刈払いおよび抑制剤散布を用いた林冠下のササ抑制の効果 ―天然生ヒノキ林の天然更新に向けた地床処理方法の検討―

著者(所属)

齋藤 智之(東北支所)、酒井 武(森林植生研究領域)、壁谷 大介(植物生態研究領域)、杉田 久志(富山県農林水産総合技術センター森林研究所)、九島 宏道(多摩森林科学園)、星野 大介(森林植生研究領域)、楯 直顕(元中部森林管理局木曽森林管理署)、早川 幸治(中部森林管理局木曽森林管理署)、久保 喬之(中部森林管理局治山課)、今村 正之(中部森林管理局木曽森林管理署)、黒田 誠(中部森林管理局技術普及課)

掲載誌

日本森林学会誌、103巻3号、179-185、日本森林学会、2021年6月

内容紹介

ササが林床に繁茂すると樹木の天然更新を阻害するため、刈払いや薬剤処理などによるササの抑制が不可欠です。従来、こうした処理(更新補助作業と呼ぶ)は、ヒノキ林などの上木の伐採後に実施されてきました。しかし、伐採で明るくなるとササの回復・繁茂が急激に進み、ヒノキの天然更新が失敗に終わることが多く観察されていました。今回、上木の伐採前に更新補助作業を行えば、ササをほぼ完全に抑制できることが明らかになりました。

本研究では、木曽の天然生ヒノキ林の更新補助作業を伐採前におこない、その後上木を伐採してもササ(チマキザサ)が回復できない状態が持続される方法を検討しました。その結果、4年間毎年の刈払いや、一回刈払い+薬剤散布など、刈り払いを含む作業(ササ刈払い法)では、ササは処理直後にほぼ再生能力を失い、その後数年で地下部も含めて枯死しました。一方薬剤散布処理のみでは、処理により減少した地上部は4年後には回復し、地下茎はほぼ影響がなかったために枯殺には至りませんでした。
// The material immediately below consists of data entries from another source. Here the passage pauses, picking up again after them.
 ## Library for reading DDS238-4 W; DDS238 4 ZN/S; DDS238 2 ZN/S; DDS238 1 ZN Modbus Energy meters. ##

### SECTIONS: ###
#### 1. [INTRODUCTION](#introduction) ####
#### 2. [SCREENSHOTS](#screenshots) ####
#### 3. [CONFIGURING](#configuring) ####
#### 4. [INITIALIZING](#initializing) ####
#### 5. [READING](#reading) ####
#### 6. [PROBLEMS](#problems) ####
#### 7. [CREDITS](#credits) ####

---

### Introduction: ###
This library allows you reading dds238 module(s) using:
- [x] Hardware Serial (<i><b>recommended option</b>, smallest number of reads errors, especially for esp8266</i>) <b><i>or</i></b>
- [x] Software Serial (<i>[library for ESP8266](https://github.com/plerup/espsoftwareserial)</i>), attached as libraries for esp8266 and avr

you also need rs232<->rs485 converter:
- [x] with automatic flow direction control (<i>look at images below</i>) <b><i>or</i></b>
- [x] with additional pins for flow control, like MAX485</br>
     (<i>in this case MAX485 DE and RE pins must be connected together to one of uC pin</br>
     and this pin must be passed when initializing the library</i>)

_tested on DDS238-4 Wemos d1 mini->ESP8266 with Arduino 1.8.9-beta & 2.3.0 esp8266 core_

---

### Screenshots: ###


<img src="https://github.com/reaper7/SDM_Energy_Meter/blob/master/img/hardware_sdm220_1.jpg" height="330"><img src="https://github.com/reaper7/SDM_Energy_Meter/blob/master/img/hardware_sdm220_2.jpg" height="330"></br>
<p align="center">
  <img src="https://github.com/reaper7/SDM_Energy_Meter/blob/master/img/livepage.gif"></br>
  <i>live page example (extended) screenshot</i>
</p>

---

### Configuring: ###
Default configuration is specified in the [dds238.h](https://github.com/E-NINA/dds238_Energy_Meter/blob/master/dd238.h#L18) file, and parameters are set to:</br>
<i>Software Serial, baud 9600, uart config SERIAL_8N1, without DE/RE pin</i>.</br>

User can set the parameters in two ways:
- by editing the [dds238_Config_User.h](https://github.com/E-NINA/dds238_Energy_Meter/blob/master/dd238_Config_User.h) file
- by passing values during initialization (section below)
以上の結果から、上木伐採前にササ刈払い法を用いれば、ササへの抑制効果は絶大で、ヒノキの前生稚樹が確実に育成してから上木を伐採すれば、更新の成功が期待できます。またササの刈払い処理は初回の実施だけでもササの再生能力を著しく低下させる効果があるため、更新補助作業の省力化・効率化にも貢献することがわかりました。

(本研究は、日本森林学会誌において2021年6月に公表されました。)

 

写真(左) 伐採前の閉鎖林冠下におけるササの繁茂状況 写真(右) 連年刈払い処理を行った林分

写真 伐採前の閉鎖林冠下におけるササの繁茂状況(左)に対し、連年刈払い処理を行った林分(右)。